Nike announced revenue growth shy of expectations yesterday, although the company is still on track to achieve its ambitious goal: $50 billion in revenue by 2020, with over 14% coming from e-commerce. But reaching that milestone will require the most valuable apparel brand in the world to play a substantial game of digital catch-up.
In 2015, Nike earned about $1 billion via e-commerce, accounting for only 4% of sales.
“We’re just scratching the surface of our potential in this area,” CEO Mark Parker admitted on Nike’s year-end earnings call, pointing out that global consumers spend more than $1 trillion on e-commerce.

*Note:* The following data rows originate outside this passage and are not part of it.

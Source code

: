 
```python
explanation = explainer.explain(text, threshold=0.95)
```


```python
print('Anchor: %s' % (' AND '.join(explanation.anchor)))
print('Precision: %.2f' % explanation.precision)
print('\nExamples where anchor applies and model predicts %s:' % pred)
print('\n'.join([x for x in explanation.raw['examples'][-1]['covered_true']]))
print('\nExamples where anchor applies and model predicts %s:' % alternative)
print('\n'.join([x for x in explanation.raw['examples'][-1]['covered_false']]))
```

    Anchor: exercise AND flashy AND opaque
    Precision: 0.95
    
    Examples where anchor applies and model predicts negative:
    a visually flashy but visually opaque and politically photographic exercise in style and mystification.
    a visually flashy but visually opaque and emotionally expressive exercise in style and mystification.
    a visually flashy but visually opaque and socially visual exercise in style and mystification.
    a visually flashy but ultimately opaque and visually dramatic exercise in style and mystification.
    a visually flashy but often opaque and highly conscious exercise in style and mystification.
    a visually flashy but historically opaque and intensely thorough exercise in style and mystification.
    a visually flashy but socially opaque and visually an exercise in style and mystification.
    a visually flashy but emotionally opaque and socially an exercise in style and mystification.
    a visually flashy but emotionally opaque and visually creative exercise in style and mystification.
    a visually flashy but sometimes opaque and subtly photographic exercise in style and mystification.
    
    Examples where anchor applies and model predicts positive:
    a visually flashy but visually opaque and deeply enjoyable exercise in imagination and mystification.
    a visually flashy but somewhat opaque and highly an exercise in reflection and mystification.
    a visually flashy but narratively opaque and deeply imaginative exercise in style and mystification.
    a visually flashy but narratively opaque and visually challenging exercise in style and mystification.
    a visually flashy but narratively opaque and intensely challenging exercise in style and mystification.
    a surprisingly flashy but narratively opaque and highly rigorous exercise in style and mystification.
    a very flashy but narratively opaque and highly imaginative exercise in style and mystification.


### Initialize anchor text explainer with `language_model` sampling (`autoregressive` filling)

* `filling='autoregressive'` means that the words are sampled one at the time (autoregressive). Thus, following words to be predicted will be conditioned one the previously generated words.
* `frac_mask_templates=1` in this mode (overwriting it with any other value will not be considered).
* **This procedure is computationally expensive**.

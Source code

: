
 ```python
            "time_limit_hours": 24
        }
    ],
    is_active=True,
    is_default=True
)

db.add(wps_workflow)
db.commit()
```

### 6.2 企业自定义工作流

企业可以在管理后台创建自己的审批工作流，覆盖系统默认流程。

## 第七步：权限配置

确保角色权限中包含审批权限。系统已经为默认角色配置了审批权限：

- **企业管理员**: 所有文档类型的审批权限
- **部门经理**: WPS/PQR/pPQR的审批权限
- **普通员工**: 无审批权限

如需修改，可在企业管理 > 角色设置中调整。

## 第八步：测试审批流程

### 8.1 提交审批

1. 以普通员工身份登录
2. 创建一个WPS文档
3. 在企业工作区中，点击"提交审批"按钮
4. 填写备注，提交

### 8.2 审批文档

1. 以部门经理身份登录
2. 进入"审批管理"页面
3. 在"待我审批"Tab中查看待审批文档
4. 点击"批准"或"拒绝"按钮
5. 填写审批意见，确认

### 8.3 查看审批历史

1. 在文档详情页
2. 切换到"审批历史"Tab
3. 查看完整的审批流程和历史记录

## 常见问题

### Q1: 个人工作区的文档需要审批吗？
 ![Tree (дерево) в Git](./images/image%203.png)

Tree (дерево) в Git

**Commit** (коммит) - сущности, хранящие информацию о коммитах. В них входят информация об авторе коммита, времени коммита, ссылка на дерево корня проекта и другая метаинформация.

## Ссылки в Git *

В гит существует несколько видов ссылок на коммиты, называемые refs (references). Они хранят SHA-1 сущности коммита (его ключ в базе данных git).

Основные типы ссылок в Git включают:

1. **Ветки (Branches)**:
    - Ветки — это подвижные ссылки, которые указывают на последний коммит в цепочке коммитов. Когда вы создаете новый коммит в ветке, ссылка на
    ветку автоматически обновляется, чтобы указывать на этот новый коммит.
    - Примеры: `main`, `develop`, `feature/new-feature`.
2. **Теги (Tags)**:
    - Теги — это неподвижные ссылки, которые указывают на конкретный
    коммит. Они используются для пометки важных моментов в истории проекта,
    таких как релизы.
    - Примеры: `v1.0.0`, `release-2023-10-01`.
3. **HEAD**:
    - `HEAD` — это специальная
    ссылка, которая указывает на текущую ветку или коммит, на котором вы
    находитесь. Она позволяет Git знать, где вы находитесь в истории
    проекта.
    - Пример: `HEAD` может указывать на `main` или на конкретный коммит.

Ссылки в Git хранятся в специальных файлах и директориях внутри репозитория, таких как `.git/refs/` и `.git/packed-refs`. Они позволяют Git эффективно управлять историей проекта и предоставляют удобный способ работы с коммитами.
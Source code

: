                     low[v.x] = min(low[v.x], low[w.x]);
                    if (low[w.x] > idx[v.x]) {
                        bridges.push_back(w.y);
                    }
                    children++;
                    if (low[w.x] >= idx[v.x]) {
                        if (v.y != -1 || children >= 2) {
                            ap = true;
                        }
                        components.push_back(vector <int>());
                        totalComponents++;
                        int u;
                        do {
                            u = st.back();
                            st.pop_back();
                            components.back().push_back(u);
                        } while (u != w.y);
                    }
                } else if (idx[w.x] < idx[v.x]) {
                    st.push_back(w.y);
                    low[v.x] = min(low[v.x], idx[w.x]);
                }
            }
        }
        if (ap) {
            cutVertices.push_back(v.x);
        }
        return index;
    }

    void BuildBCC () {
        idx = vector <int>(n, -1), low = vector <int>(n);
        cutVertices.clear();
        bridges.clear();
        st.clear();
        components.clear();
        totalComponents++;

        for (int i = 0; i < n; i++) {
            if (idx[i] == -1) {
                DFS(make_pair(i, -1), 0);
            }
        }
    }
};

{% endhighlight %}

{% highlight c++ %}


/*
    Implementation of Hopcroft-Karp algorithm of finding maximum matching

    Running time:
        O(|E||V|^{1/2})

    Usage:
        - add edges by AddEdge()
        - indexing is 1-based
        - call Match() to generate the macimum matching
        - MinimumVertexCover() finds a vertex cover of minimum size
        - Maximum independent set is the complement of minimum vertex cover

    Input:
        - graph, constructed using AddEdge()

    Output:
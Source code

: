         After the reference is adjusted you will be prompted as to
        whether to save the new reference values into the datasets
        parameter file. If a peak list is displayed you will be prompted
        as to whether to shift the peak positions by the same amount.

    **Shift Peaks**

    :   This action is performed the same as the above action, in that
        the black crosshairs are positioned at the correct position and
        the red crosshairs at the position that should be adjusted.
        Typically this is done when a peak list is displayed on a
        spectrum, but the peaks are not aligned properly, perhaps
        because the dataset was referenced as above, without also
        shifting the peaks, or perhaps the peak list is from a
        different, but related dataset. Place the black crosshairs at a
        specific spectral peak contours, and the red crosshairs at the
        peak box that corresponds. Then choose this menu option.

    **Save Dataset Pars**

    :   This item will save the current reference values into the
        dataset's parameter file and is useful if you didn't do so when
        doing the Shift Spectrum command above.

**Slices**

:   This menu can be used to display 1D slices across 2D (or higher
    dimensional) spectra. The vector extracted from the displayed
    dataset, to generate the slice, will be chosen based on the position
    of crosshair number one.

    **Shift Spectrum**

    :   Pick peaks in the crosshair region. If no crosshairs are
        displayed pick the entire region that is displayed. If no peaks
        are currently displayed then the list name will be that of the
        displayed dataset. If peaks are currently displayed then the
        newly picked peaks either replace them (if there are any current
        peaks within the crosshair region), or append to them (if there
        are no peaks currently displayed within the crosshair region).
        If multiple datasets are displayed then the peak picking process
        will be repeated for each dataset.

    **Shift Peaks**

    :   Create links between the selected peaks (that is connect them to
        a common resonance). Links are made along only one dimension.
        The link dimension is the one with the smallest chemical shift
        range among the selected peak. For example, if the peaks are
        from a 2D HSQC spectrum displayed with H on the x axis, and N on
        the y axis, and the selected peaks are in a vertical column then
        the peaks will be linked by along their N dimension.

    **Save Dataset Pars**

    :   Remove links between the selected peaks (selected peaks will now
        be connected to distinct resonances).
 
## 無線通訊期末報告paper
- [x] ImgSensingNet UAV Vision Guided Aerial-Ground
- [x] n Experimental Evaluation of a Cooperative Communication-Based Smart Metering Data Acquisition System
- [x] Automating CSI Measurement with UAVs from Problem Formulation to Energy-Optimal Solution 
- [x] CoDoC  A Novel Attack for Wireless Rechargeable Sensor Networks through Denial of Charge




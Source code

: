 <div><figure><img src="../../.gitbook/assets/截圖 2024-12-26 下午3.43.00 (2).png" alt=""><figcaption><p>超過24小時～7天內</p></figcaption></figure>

The brand could boost that percentage with some simple fixes, such as enhancing product pages on the Nike site with features to encourage purchase. More than half of Sportswear brands incorporate videos into product pages, according to L2 research – making their absence from Nike’s site increasingly conspicuous.
Nike also fails to leverage marketing emails. While 97% of brands tracked by L2 send emails based on a single opt-in, Nike requires consumers to sign up twice, meaning that many miss out on content that could have motivated them to make a purchase. Furthermore, emails are sent infrequently. For example, a repeat customer who spent more than $2,000 on Nike.com in 2014 received only five emails from the brand in 2015.
Despite those shortcomings, Nike has built a huge digital ecosystem with a lot of potential. It earned the top spot in L2’s Digital IQ Index: Sportswear due to creations like the Nike+ Training Club app, which boasts more than 17 million members. However, Nike has yet to demonstrate that it can leverage that ecosystem to achieve e-commerce growth.